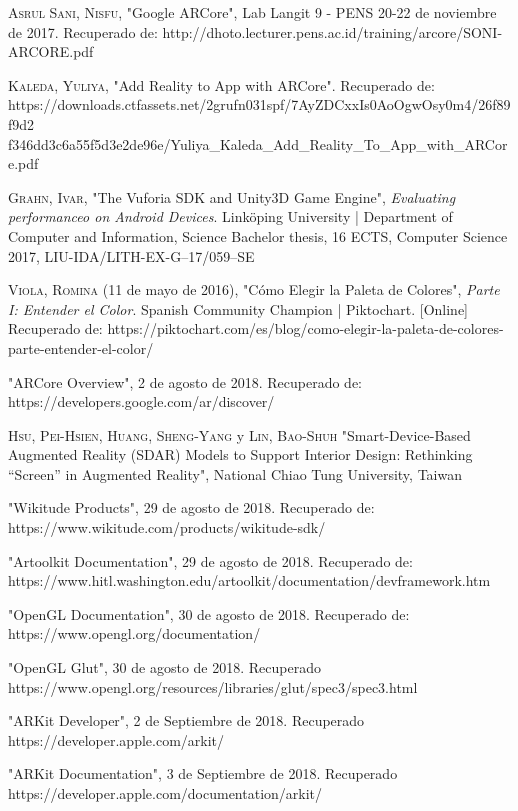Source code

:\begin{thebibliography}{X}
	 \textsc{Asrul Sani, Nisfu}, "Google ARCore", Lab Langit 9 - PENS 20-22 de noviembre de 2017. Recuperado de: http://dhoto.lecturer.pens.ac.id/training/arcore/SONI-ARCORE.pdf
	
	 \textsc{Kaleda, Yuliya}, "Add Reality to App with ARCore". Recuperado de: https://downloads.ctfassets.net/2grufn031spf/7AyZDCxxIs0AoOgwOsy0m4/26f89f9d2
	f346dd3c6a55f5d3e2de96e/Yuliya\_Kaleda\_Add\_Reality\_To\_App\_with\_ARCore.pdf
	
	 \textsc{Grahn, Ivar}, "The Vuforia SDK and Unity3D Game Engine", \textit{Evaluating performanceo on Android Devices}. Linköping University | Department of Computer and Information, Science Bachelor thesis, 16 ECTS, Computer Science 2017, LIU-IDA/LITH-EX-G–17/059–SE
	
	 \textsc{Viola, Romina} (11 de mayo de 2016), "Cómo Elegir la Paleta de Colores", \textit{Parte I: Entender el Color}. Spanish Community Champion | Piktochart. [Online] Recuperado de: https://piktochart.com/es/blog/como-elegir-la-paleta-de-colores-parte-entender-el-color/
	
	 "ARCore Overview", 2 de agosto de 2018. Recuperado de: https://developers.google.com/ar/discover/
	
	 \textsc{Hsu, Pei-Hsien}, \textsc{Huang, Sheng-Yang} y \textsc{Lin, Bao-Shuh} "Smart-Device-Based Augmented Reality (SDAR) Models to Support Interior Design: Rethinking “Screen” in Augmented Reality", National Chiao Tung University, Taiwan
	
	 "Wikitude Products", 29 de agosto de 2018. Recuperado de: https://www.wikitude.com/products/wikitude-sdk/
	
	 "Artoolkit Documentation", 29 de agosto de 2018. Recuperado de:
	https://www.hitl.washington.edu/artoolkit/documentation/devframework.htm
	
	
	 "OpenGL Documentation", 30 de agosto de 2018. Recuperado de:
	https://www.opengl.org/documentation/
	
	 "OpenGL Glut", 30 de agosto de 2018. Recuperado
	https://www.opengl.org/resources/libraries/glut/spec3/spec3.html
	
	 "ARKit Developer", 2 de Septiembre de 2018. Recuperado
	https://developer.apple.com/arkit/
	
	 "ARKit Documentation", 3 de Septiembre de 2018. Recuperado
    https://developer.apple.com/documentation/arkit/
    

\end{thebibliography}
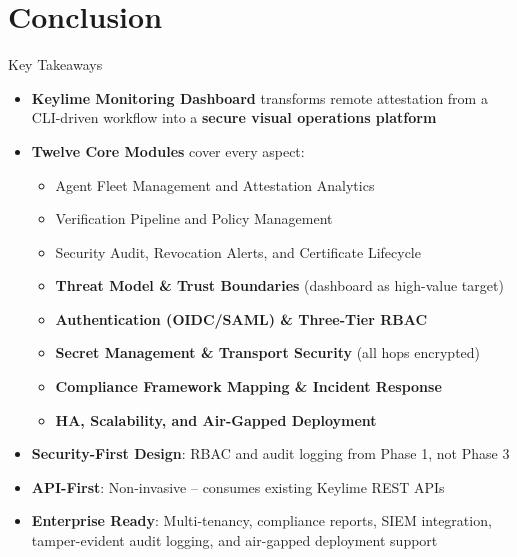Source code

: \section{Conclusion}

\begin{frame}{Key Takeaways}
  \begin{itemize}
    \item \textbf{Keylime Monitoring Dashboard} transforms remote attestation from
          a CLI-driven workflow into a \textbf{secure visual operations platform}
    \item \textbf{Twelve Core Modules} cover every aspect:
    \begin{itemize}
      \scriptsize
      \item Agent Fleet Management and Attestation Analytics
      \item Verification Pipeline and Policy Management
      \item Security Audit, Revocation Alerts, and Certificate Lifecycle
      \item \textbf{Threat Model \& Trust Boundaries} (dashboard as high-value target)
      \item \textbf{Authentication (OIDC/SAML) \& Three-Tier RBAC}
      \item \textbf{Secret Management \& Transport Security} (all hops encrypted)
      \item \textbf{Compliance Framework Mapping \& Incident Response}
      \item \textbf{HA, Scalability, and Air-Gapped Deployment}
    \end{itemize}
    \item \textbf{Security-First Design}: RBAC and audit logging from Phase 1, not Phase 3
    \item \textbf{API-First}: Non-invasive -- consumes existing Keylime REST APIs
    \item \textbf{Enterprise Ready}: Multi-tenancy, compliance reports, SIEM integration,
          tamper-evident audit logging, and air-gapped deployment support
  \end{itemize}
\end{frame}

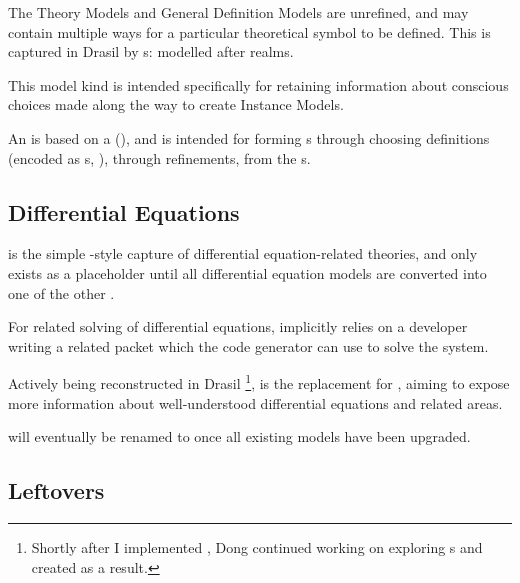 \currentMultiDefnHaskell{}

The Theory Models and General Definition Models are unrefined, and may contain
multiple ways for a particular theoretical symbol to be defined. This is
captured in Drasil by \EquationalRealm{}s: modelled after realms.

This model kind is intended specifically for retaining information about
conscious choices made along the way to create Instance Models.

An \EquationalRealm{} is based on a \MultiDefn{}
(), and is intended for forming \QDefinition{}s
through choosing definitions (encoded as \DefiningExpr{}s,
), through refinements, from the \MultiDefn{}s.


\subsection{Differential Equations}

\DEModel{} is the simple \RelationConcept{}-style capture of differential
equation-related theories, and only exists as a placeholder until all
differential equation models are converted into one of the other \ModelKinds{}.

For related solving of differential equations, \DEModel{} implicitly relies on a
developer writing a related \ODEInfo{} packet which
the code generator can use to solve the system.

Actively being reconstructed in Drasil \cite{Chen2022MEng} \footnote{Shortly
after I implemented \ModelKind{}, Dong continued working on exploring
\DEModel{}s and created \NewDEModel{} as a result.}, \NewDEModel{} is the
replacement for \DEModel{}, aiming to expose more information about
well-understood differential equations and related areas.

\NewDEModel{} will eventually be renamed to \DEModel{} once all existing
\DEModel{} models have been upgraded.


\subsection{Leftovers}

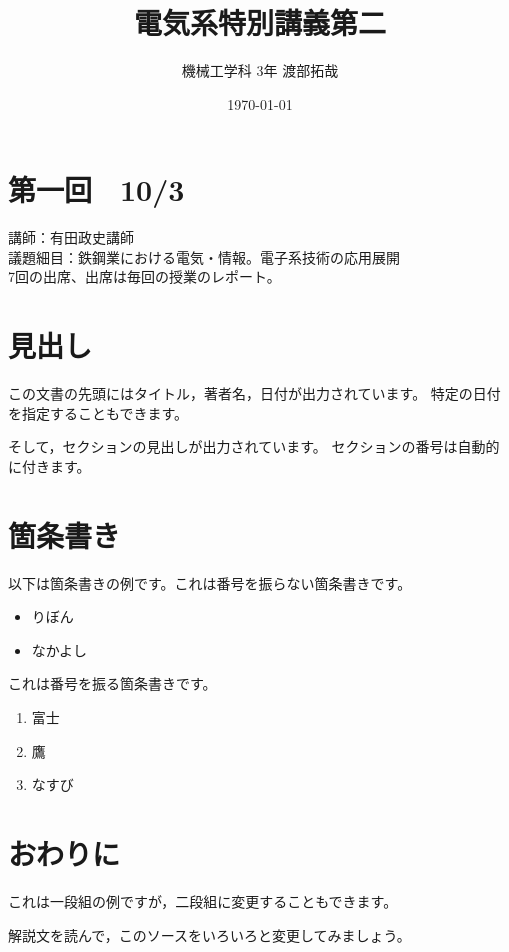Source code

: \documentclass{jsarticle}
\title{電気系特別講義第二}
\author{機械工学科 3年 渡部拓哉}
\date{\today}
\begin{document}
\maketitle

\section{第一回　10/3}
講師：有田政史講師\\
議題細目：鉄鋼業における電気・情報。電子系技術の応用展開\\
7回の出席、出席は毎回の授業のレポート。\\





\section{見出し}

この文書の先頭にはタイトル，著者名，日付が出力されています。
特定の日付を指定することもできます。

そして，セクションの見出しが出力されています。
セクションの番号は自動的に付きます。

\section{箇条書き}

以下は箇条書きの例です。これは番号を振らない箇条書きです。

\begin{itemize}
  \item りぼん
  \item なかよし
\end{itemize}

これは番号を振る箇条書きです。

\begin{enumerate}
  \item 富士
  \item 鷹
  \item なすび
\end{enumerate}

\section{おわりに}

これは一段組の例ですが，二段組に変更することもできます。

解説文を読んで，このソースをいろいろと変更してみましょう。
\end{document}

__Exercise directions__
Look through the material above. Copy each line where the word "agosto" appears.

__Response box__
	 "ARCore Overview", 2 de agosto de 2018. Recuperado de: https://developers.google.com/ar/discover/
	 "Wikitude Products", 29 de agosto de 2018. Recuperado de: https://www.wikitude.com/products/wikitude-sdk/
	 "Artoolkit Documentation", 29 de agosto de 2018. Recuperado de:
	 "OpenGL Documentation", 30 de agosto de 2018. Recuperado de:
	 "OpenGL Glut", 30 de agosto de 2018. Recuperado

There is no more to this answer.